Libere associazioni
Lei è molto agitato. Casini al lavoro, dice? Anche a casa, eh? Piatti rotti? Insulti? Crisi di panico? Si stenda qui. Su, su, si fidi. Bravo. Ora faccia un bel respiro.
Le faccio una piccola iniezione per calmarla. No, niente psicofarmaci: le inietto Jacques Brel che canta una poesia di PrÈvert. Ecco: con tutto che ridurlo a un calmanervi è un po' farle un torto, io Il nous faut regarder
(1953) la somministro così.

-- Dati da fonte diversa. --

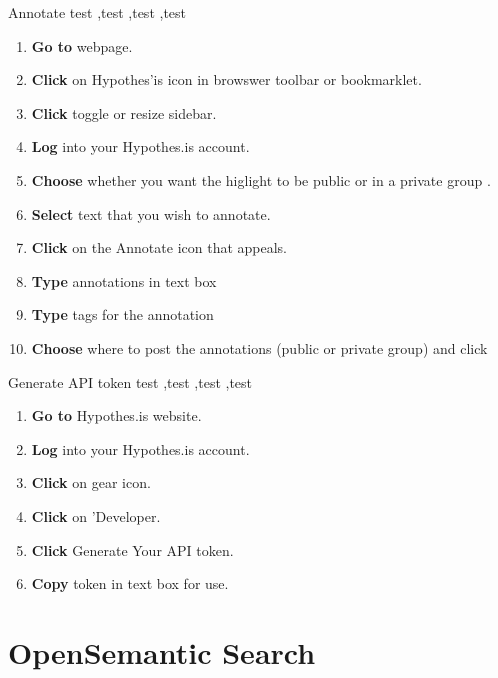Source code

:\documentclass[10pt,a4paper]{article}
\begin{document}
\begin{textbox}{Annotate}
test  \sep test \sep test \sep test

\bigskip

\begin{enumerate}
\item \textbf{Go to} webpage. 
\item \textbf{Click} on Hypothes'is icon in browswer toolbar or bookmarklet.
\item \textbf{Click} toggle or resize sidebar.
\item \textbf{Log} into your Hypothes.is account.
\item \textbf{Choose} whether you want the higlight to be public or in a private group .
\item \textbf{Select} text that you wish to annotate.
\item \textbf{Click} on the Annotate icon that appeals.
\item \textbf{Type} annotations in text box
\item \textbf{Type} tags for the annotation
\item \textbf{Choose} where to post the annotations (public or private group) and click 

\end{enumerate}

\end{textbox}


\begin{textbox}{Generate API token}
test  \sep test \sep test \sep test

\bigskip

\begin{enumerate}
\item \textbf{Go to} Hypothes.is website. 
\item \textbf{Log} into your Hypothes.is account.
\item \textbf{Click} on gear icon.
\item \textbf{Click} on 'Developer.
\item \textbf{Click} Generate Your API token.
\item \textbf{Copy} token in text box for use.

\end{enumerate}

\end{textbox}


\section{OpenSemantic Search}
\end{document}
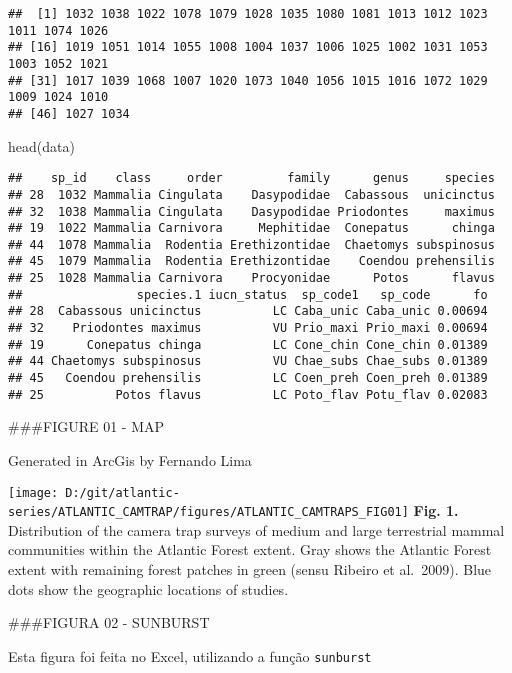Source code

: \documentclass[
]{article}
\newenvironment{Shaded}{\begin{snugshade}}{\end{snugshade}}
\newcommand{\FunctionTok}[1]{\textcolor[rgb]{0.00,0.00,0.00}{#1}}
\newcommand{\NormalTok}[1]{#1}
\begin{document}
\begin{verbatim}
##  [1] 1032 1038 1022 1078 1079 1028 1035 1080 1081 1013 1012 1023 1011 1074 1026
## [16] 1019 1051 1014 1055 1008 1004 1037 1006 1025 1002 1031 1053 1003 1052 1021
## [31] 1017 1039 1068 1007 1020 1073 1040 1056 1015 1016 1072 1029 1009 1024 1010
## [46] 1027 1034
\end{verbatim}

\begin{Shaded}
\begin{Highlighting}[]
\FunctionTok{head}\NormalTok{(data)}
\end{Highlighting}
\end{Shaded}

\begin{verbatim}
##    sp_id    class     order         family      genus     species
## 28  1032 Mammalia Cingulata    Dasypodidae  Cabassous  unicinctus
## 32  1038 Mammalia Cingulata    Dasypodidae Priodontes     maximus
## 19  1022 Mammalia Carnivora     Mephitidae  Conepatus      chinga
## 44  1078 Mammalia  Rodentia Erethizontidae  Chaetomys subspinosus
## 45  1079 Mammalia  Rodentia Erethizontidae    Coendou prehensilis
## 25  1028 Mammalia Carnivora    Procyonidae      Potos      flavus
##                species.1 iucn_status  sp_code1   sp_code      fo
## 28  Cabassous unicinctus          LC Caba_unic Caba_unic 0.00694
## 32    Priodontes maximus          VU Prio_maxi Prio_maxi 0.00694
## 19      Conepatus chinga          LC Cone_chin Cone_chin 0.01389
## 44 Chaetomys subspinosus          VU Chae_subs Chae_subs 0.01389
## 45   Coendou prehensilis          LC Coen_preh Coen_preh 0.01389
## 25          Potos flavus          LC Poto_flav Potu_flav 0.02083
\end{verbatim}

\#\#\#FIGURE 01 - MAP

Generated in ArcGis by Fernando Lima

\texttt{[image: D:/git/atlantic-series/ATLANTIC\_CAMTRAP/figures/ATLANTIC\_CAMTRAPS\_FIG01]}
\textbf{Fig. 1.} Distribution of the camera trap surveys of medium and
large terrestrial mammal communities within the Atlantic Forest extent.
Gray shows the Atlantic Forest extent with remaining forest patches in
green (sensu Ribeiro et al.~2009). Blue dots show the geographic
locations of studies.

\#\#\#FIGURA 02 - SUNBURST

Esta figura foi feita no Excel, utilizando a função \texttt{sunburst}
\end{document}
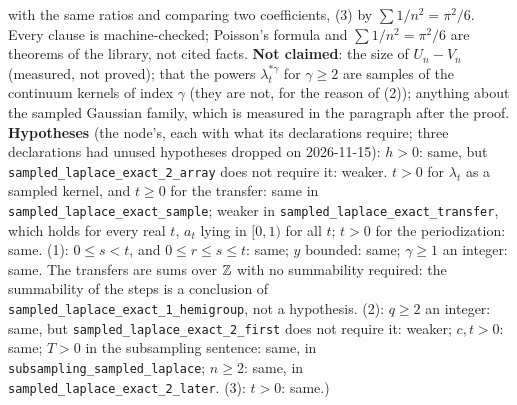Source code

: \begin{proposition}
{with the same ratios and comparing two coefficients, (3) by $\sum 1/n^2 = \pi^2/6$. Every clause is
machine-checked; Poisson's formula and $\sum 1/n^2 = \pi^2/6$ are theorems of the library, not
cited facts. \textbf{Not claimed}: the size
of $U_n - V_n$ (measured, not proved);
that the powers $\lambda^{*\gamma}_t$ for $\gamma \ge 2$ are samples of the continuum \Matern{}
kernels of index $\gamma$ (they are not, for the reason of (2)); anything about the sampled
Gaussian family, which is measured in the paragraph after the proof. \textbf{Hypotheses} (the
node's, each with what its declarations require; three declarations had unused hypotheses dropped on
2026-11-15): $h > 0$: same, but \texttt{sampled\_laplace\_exact\_2\_array} does not require it:
weaker. $t > 0$ for $\lambda_t$ as a sampled kernel, and $t \ge 0$ for the transfer: same in
\texttt{sampled\_laplace\_exact\_sample}; weaker in \texttt{sampled\_laplace\_exact\_transfer},
which holds for every real $t$, $a_t$ lying in $[0,1)$ for all $t$; $t > 0$ for the
periodization: same. (1): $0 \le s < t$, and $0 \le r \le s \le t$: same; $y$ bounded: same;
$\gamma \ge 1$ an integer: same. The transfers are sums over $\mathbb{Z}$ with no summability required: the
summability of the steps is a conclusion of \texttt{sampled\_laplace\_exact\_1\_hemigroup}, not a
hypothesis. (2): $q \ge 2$ an integer: same, but \texttt{sampled\_laplace\_exact\_2\_first} does not
require it: weaker; $c, t > 0$: same; $T > 0$ in the subsampling sentence: same, in
\texttt{subsampling\_sampled\_laplace}; $n \ge 2$: same, in
\texttt{sampled\_laplace\_exact\_2\_later}. (3): $t > 0$: same.)}
\end{proposition}

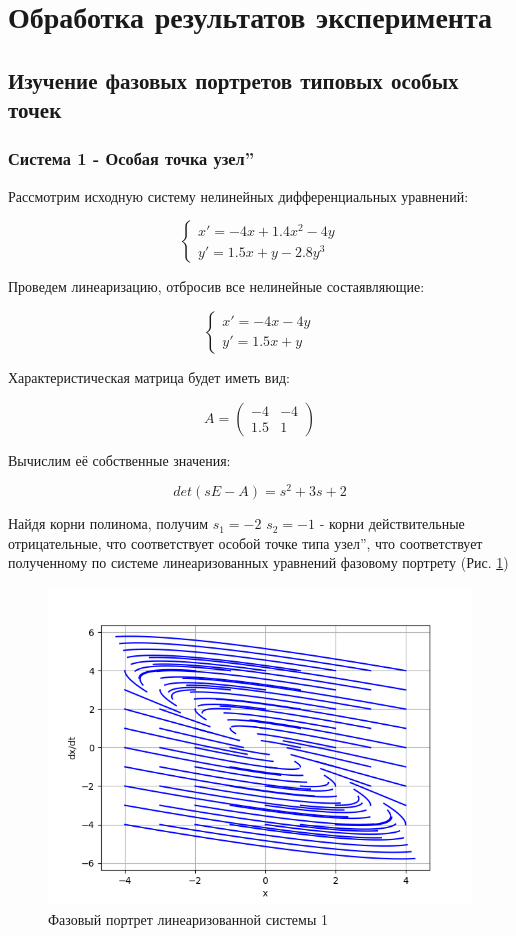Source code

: \section{Обработка результатов эксперимента}

\subsection{Изучение фазовых портретов типовых особых точек}

\subsubsection{Система 1 - Особая точка  узел\textquotedblright}

Рассмотрим исходную систему нелинейных дифференциальных уравнений:

$$
\begin{cases}
x' = -4x + 1.4x^2 - 4y \\
y' = 1.5x + y - 2.8y^3
\end{cases}
$$

Проведем линеаризацию, отбросив все нелинейные состаявляющие:

$$
\begin{cases}
x' = -4x - 4y \\
y' = 1.5x + y
\end{cases}
$$

Характеристическая матрица будет иметь вид:

$$
A = 
\begin{pmatrix}
	-4 & -4 \\
	1.5 & 1
\end{pmatrix}
$$

Вычислим её собственные значения:

$$
det(sE - A) = s^2 + 3s + 2
$$

Найдя корни полинома, получим $s_1 = -2$ $s_2 = -1$ - корни действительные отрицательные, 
что соответствует особой точке типа  узел\textquotedblright, 
что соответствует полученному по системе линеаризованных уравнений фазовому портрету (Рис. \ref{fig:1})

\begin{figure}[H]
	\centering
	\includegraphics[width=0.6\linewidth]{body/images/Linearized-system-1.png}
	\caption{Фазовый портрет линеаризованной системы 1}
	\label{fig:1}
\end{figure}


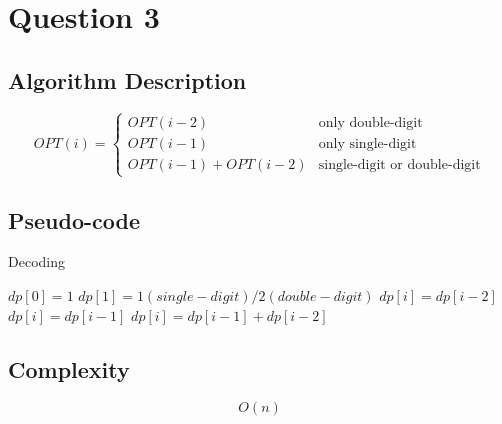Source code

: \section{Question 3}
\subsection{Algorithm Description}
$$OPT(i)=
	\begin{cases}
		OPT(i-2)          & \text{only double-digit} \\
		OPT(i-1)          & \text{only single-digit} \\
		OPT(i-1)+OPT(i-2) & \text{single-digit or double-digit}
	\end{cases}$$
\subsection{Pseudo-code}

\begin{breakablealgorithm}
	\caption{Decoding}
	\begin{algorithmic}[1] %
		\State $dp[0]=1$
		\State $dp[1]=1(single-digit)/2(double-digit)$
		\State $dp[i]=dp[i-2]$
		\State $dp[i]=dp[i-1]$
		\Else
		\State $dp[i]=dp[i-1]+dp[i-2]$
		\EndIf
		\EndFor
		\State {}
		\EndFunction
	\end{algorithmic}
\end{breakablealgorithm}

\subsection{Complexity}
$$O(n)$$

Per seguire il flautato sdipanarsi del tema e andare «oltre le bestemmie dei carrettieri», «oltre il frastuono delle strade», «oltre il concerto di singhiozzi e di pianti», «oltre le frontiere di filo spinato». Ci porta lì, la voce del belga gentiluomo. A superare le sporcizie e scoprire «quel che c'è di bello»: «il sole di domani», «il battello che torna»,
«le preghiere dei bimbi».
Si può essere più semplici senza essere banali? Chiedetelo a Mon Oncle di Jacques Tati (1958). A parte che Tati e PrÈvert, da vecchi, si assomigliavano un sacco, anche qui assistiamo a un esercizio di superamento: protetto da un'ingenuità goffa, trasognata e disarmante, lo zio del titolo riscatta le piccinerie del mondo semplicemente attraversandolo. Un po' come Charlot, l'allampanato Monsieur Hulot – con il suo impermeabile, il suo cappello floscio e il suo ombrello – è educato coi maleducati, innocuo coi truci, dolce coi bimbi (gli unici che lo amano, insieme ai cani). Non ha bisogno di una meta per il suo taciturno girovagare. E va bene così.